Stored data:
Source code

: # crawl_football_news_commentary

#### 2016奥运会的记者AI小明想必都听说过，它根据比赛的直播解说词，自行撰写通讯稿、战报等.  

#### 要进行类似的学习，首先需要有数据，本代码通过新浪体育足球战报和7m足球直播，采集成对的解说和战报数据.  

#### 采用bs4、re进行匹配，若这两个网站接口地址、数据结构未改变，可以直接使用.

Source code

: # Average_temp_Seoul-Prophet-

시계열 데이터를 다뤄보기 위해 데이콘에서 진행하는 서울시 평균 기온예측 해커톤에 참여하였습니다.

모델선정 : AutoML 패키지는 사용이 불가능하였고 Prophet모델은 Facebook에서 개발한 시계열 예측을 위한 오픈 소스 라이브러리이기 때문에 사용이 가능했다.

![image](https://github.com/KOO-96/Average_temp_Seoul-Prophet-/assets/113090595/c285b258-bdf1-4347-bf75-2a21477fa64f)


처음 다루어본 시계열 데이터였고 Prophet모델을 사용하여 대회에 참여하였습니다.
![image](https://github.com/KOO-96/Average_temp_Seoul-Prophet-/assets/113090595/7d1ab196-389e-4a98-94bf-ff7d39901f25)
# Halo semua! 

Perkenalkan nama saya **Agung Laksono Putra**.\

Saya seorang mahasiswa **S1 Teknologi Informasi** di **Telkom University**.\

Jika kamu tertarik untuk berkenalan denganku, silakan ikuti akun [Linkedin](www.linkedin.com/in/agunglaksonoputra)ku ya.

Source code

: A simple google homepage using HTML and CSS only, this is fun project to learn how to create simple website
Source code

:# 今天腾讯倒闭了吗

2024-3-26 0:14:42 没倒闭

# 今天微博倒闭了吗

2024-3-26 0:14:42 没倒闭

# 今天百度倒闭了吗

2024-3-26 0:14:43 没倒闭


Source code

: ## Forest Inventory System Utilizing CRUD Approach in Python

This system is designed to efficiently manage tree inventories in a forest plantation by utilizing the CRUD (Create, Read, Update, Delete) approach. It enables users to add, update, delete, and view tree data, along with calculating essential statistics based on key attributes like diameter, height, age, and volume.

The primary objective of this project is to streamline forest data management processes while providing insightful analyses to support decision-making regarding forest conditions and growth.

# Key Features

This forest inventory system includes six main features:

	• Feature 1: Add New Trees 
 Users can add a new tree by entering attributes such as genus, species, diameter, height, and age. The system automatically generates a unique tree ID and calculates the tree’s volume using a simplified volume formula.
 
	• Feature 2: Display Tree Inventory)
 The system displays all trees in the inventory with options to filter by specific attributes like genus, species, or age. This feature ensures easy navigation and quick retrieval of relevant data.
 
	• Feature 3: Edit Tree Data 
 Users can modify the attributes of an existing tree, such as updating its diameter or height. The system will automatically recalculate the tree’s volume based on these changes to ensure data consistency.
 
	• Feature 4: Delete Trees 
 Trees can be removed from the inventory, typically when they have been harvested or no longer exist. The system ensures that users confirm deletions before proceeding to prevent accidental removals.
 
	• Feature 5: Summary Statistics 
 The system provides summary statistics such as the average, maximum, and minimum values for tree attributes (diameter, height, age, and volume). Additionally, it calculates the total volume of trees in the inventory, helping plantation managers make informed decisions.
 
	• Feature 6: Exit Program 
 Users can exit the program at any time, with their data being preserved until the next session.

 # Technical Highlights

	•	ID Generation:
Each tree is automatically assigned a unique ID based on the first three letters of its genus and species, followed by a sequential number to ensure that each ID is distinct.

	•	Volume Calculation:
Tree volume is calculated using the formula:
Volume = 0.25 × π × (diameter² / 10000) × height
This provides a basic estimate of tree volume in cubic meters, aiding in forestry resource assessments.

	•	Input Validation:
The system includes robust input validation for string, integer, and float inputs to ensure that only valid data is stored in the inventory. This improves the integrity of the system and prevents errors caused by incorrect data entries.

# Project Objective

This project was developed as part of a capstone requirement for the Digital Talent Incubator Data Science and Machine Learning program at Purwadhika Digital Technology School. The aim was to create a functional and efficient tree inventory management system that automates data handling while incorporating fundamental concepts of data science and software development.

**Exercise goal**
Precisely reproduce the lines of the entries, beginning at the first and ending at the one containing "처음 다루어본 시계열". Add nothing.

**Problem solution**
Source code

: # crawl_football_news_commentary

#### 2016奥运会的记者AI小明想必都听说过，它根据比赛的直播解说词，自行撰写通讯稿、战报等.  

#### 要进行类似的学习，首先需要有数据，本代码通过新浪体育足球战报和7m足球直播，采集成对的解说和战报数据.  

#### 采用bs4、re进行匹配，若这两个网站接口地址、数据结构未改变，可以直接使用.

Source code

: # Average_temp_Seoul-Prophet-

시계열 데이터를 다뤄보기 위해 데이콘에서 진행하는 서울시 평균 기온예측 해커톤에 참여하였습니다.

모델선정 : AutoML 패키지는 사용이 불가능하였고 Prophet모델은 Facebook에서 개발한 시계열 예측을 위한 오픈 소스 라이브러리이기 때문에 사용이 가능했다.

![image](https://github.com/KOO-96/Average_temp_Seoul-Prophet-/assets/113090595/c285b258-bdf1-4347-bf75-2a21477fa64f)


처음 다루어본 시계열 데이터였고 Prophet모델을 사용하여 대회에 참여하였습니다.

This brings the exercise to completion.